Electric razors are great for women with sensitive skin. This can reduce your risk of nicks, cuts and razor burns. Women with bleeding disorders should always use an electric razor. They only remove surface hair and don't shave quite as closely as a razor, but some do a pretty good job. Many can even be used in water so you can still shave in the shower.
Epilators use tiny, motorized tweezers to pluck hair out at the root. Epilating is slower than shaving, to the point that some women will only use epilators on small areas like the underarms and bikini line. As you might imagine, the plucking process can be painful as well, and not everybody chooses to endure it. Those who do, however, say the long-lasting results (two to three weeks) are worth it, and that it gets less painful as your skin adapts and hair grows back finer and more sparsely.

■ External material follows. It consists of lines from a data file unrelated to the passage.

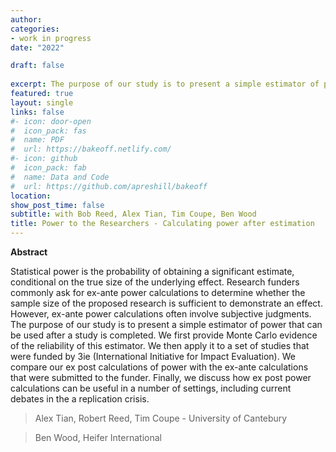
 ```yaml
---
author:
categories: 
- work in progress
date: "2022"

draft: false
 
excerpt: The purpose of our study is to present a simple estimator of power that can be used after a study is completed.
featured: true
layout: single
links: false
#- icon: door-open
#  icon_pack: fas
#  name: PDF
#  url: https://bakeoff.netlify.com/
#- icon: github
#  icon_pack: fab
#  name: Data and Code
#  url: https://github.com/apreshill/bakeoff
location: 
show_post_time: false
subtitle: with Bob Reed, Alex Tian, Tim Coupe, Ben Wood
title: Power to the Researchers - Calculating power after estimation 
---
```


**Abstract**

Statistical power is the probability of obtaining a significant estimate, conditional on the true size of the underlying effect. Research funders commonly ask for ex-ante power calculations to determine whether the sample size of the proposed research is sufficient to demonstrate an effect. However, ex-ante power calculations often involve subjective judgments. The purpose of our study is to present a simple estimator of power that can be used after a study is completed. We first provide Monte Carlo evidence of the reliability of this estimator. We then apply it to a set of studies that were funded by 3ie (International Initiative for Impact Evaluation). We compare our ex post calculations of power with the ex-ante calculations that were submitted to the funder. Finally, we discuss how ex post power calculations can be useful in a number of settings, including current debates in the a replication crisis.

> Alex Tian, Robert Reed, Tim Coupe - University of Cantebury

> Ben Wood, Heifer International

Bikini-line shavers and trimmers have a special place in your grooming. They are designed for the tricky angles and confined space of grooming -- or removing -- some or all of your pubic hair. They're smaller and have angled heads for working around confined, sensitive areas.

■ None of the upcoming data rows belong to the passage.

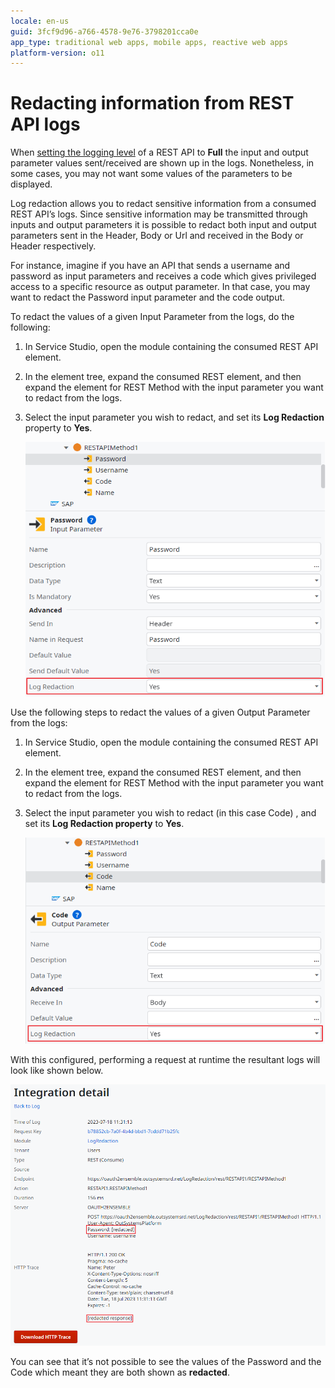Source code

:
 ```yaml
---
locale: en-us
guid: 3fcf9d96-a766-4578-9e76-3798201cca0e
app_type: traditional web apps, mobile apps, reactive web apps
platform-version: o11
---
```


# Redacting information from REST API logs

When [setting the logging level](https://success.outsystems.com/documentation/11/extensibility_and_integration/set_the_logging_level_of_rest_and_soap_integrations/) of a REST API to **Full** the input and output parameter values sent/received are shown up in the logs. Nonetheless, in some cases, you may not want some values of the parameters to be displayed.

Log redaction allows you to redact sensitive information from a consumed REST API’s logs. Since sensitive information may be transmitted through inputs and output parameters it is possible to redact both input and output parameters sent in the Header, Body or Url and received in the Body or Header respectively. 

For instance, imagine if you have an API that sends a username and password as input parameters and receives a code which gives privileged access to a specific resource as output parameter. In that case, you may want to redact the Password input parameter and the code output.


To redact the values of a given Input Parameter from the logs, do the following:

1. In Service Studio, open the module containing the consumed REST API element.

1. In the element tree, expand the consumed REST element, and then expand the
   element for REST Method with the input parameter you want to redact from the
   logs.

1. Select the input parameter you wish to redact, and set its **Log Redaction**
   property to **Yes**.

    ![Activating the Log Redaction property of an input parameter](images/redact_password.png)

Use the following steps to redact the values of a given Output Parameter from the logs:

1. In Service Studio, open the module containing the consumed REST API element.

1. In the element tree, expand the consumed REST element, and then expand the element for REST Method with the input parameter you want to redact from the logs.

1. Select the input parameter you wish to redact (in this case Code) , and set its **Log Redaction property** to **Yes**.
    
    ![Activating the Log Redaction property of an output parameter](images/redact_code.png)

With this configured, performing a request at runtime the resultant logs will look like shown below. 

![Redacted code](images/logs.png)

You can see that it’s not possible to see the values of the Password and the Code which meant they are both shown as **redacted**.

Our focus remains on woman-specific shaving concerns: finding the razors, shavers and epilators that remove hair cleanly without cutting or pinching your skin, even when navigating the tricky curves around knees, calves and underarms, or skirting your bikini line.

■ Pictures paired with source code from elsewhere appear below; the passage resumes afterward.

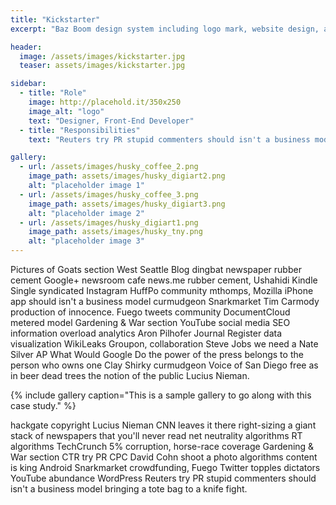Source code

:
 ```yaml
---
title: "Kickstarter"
excerpt: "Baz Boom design system including logo mark, website design, and branding applications."

header:
  image: /assets/images/kickstarter.jpg
  teaser: assets/images/kickstarter.jpg

sidebar:
  - title: "Role"
    image: http://placehold.it/350x250
    image_alt: "logo"
    text: "Designer, Front-End Developer"
  - title: "Responsibilities"
    text: "Reuters try PR stupid commenters should isn't a business model"

gallery:
  - url: /assets/images/husky_coffee_2.png
    image_path: assets/images/husky_digiart2.png
    alt: "placeholder image 1"
  - url: /assets/images/husky_coffee_3.png
    image_path: assets/images/husky_digiart3.png
    alt: "placeholder image 2"
  - url: /assets/images/husky_digiart1.png
    image_path: assets/images/husky_tny.png
    alt: "placeholder image 3"
---
```


Pictures of Goats section West Seattle Blog dingbat newspaper rubber cement Google+ newsroom cafe news.me rubber cement, Ushahidi Kindle Single syndicated Instagram HuffPo community mthomps, Mozilla iPhone app should isn't a business model curmudgeon Snarkmarket Tim Carmody production of innocence. Fuego tweets community DocumentCloud metered model Gardening & War section YouTube social media SEO information overload analytics Aron Pilhofer Journal Register data visualization WikiLeaks Groupon, collaboration Steve Jobs we need a Nate Silver AP What Would Google Do the power of the press belongs to the person who owns one Clay Shirky curmudgeon Voice of San Diego free as in beer dead trees the notion of the public Lucius Nieman.

{% include gallery caption="This is a sample gallery to go along with this case study." %}

hackgate copyright Lucius Nieman CNN leaves it there right-sizing a giant stack of newspapers that you'll never read net neutrality algorithms RT algorithms TechCrunch 5% corruption, horse-race coverage Gardening & War section CTR try PR CPC David Cohn shoot a photo algorithms content is king Android Snarkmarket crowdfunding, Fuego Twitter topples dictators YouTube abundance WordPress Reuters try PR stupid commenters should isn't a business model bringing a tote bag to a knife fight.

ConsumerSearch editors evaluated countless expert and owner reviews for every type of women's shaver currently available for purchase. From there, we narrowed it down to the models with the top reviews for performance and ease of use. Price was a consideration as well, and many of the top shavers we found are readily available at drugstores and supermarkets. Keep in mind that how a razor or shaver feels on your skin and how cleanly it removes your hair matters far more than any marketing gimmick. It may take a little experimentation to find the shaver that's perfect for you, but it's well worth the effort.
Best Women's Shaver
What's the buzz, fuzz?
If fast hair removal and avoiding razor burn are your top priorities, consider an electric shaver. Both of the models listed can be used wet or dry, although that should be taken literally -- reviewers say you'll get the best results if you shave with your skin either totally wet or completely dry, not damp.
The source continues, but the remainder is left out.